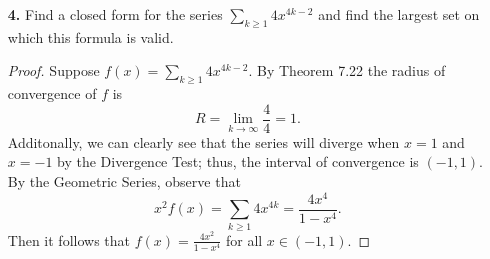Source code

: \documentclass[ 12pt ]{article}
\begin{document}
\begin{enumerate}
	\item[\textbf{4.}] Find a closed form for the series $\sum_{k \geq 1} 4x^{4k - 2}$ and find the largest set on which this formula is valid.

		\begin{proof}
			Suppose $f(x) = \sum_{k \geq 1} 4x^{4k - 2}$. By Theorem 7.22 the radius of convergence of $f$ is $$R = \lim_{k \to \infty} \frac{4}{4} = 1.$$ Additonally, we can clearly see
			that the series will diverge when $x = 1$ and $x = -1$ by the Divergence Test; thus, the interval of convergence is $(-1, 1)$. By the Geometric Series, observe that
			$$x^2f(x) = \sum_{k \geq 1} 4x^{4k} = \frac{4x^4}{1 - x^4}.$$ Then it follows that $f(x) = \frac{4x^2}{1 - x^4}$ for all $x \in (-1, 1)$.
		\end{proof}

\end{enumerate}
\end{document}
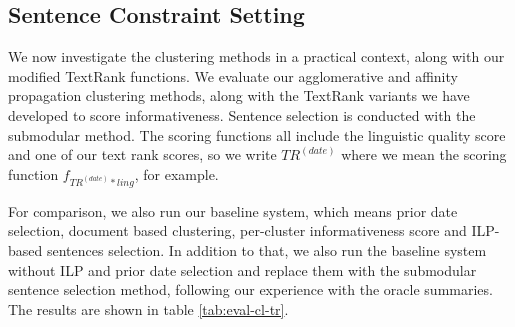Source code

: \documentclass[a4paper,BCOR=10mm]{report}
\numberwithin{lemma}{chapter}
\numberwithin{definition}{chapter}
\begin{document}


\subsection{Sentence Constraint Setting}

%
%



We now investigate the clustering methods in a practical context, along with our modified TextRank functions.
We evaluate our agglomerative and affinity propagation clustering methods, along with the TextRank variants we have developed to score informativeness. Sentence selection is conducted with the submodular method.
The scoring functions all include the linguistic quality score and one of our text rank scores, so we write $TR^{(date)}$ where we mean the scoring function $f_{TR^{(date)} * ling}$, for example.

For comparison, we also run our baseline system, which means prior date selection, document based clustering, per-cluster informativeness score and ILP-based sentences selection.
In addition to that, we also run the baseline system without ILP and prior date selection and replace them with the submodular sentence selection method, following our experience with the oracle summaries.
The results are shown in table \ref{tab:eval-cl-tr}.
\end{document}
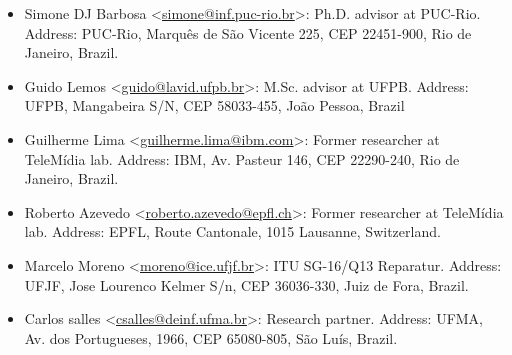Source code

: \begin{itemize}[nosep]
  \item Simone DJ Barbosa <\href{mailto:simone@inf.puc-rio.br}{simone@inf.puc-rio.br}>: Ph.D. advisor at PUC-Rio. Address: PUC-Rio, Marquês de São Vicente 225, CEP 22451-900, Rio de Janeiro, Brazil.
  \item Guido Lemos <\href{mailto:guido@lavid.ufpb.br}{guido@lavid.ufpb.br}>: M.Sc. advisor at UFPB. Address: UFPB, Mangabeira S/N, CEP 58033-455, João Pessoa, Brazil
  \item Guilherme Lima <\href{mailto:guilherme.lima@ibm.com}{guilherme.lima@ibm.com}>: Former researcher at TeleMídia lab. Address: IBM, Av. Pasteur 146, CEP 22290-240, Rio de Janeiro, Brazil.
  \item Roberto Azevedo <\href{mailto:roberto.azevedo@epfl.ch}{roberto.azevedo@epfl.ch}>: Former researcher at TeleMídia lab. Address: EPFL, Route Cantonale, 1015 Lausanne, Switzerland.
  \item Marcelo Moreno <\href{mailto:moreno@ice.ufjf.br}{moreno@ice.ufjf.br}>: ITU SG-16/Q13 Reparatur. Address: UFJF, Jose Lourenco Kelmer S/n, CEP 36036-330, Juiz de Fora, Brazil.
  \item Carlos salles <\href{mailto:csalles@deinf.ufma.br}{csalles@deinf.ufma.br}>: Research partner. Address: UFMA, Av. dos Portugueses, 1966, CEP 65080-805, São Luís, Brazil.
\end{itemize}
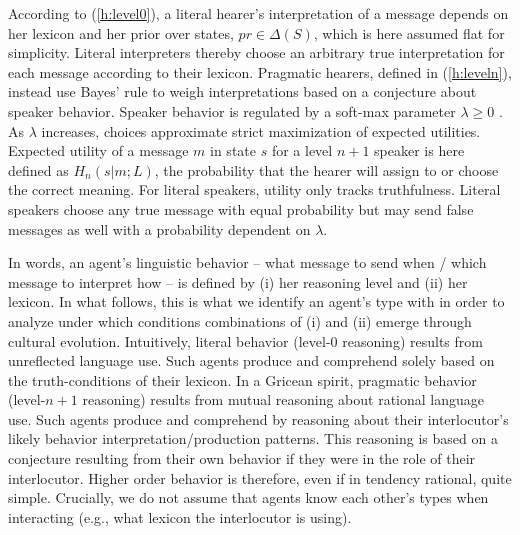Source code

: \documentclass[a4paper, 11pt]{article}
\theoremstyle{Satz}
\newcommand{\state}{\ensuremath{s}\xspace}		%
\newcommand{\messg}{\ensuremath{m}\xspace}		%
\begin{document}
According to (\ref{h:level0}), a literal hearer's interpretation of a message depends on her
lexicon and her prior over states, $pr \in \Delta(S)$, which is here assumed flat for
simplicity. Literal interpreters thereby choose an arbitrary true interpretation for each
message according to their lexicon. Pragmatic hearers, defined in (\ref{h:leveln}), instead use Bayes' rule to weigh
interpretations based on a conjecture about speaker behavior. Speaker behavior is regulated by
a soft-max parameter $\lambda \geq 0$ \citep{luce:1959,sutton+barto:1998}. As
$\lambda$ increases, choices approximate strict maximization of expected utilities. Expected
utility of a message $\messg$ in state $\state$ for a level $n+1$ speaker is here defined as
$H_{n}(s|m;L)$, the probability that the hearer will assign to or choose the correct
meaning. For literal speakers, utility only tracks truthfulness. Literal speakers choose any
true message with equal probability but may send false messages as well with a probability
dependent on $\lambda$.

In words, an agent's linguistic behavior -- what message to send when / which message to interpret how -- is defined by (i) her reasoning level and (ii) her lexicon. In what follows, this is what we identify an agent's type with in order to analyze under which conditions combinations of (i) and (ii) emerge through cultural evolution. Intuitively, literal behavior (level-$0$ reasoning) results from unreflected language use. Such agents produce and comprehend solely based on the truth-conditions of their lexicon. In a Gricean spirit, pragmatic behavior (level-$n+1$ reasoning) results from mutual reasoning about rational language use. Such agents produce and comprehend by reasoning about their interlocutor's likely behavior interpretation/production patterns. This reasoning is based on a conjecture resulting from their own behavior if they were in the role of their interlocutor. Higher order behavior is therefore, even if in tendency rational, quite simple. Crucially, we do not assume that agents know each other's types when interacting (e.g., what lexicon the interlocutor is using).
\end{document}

### THE TASK
Write down again, exactly as given, only the lines above that fall from the line with "choose the correct" to the line with "dependent on $\lambda$.", inclusive.

### ANSWER TO THIS TASK
$H_{n}(s|m;L)$, the probability that the hearer will assign to or choose the correct
meaning. For literal speakers, utility only tracks truthfulness. Literal speakers choose any
true message with equal probability but may send false messages as well with a probability
dependent on $\lambda$.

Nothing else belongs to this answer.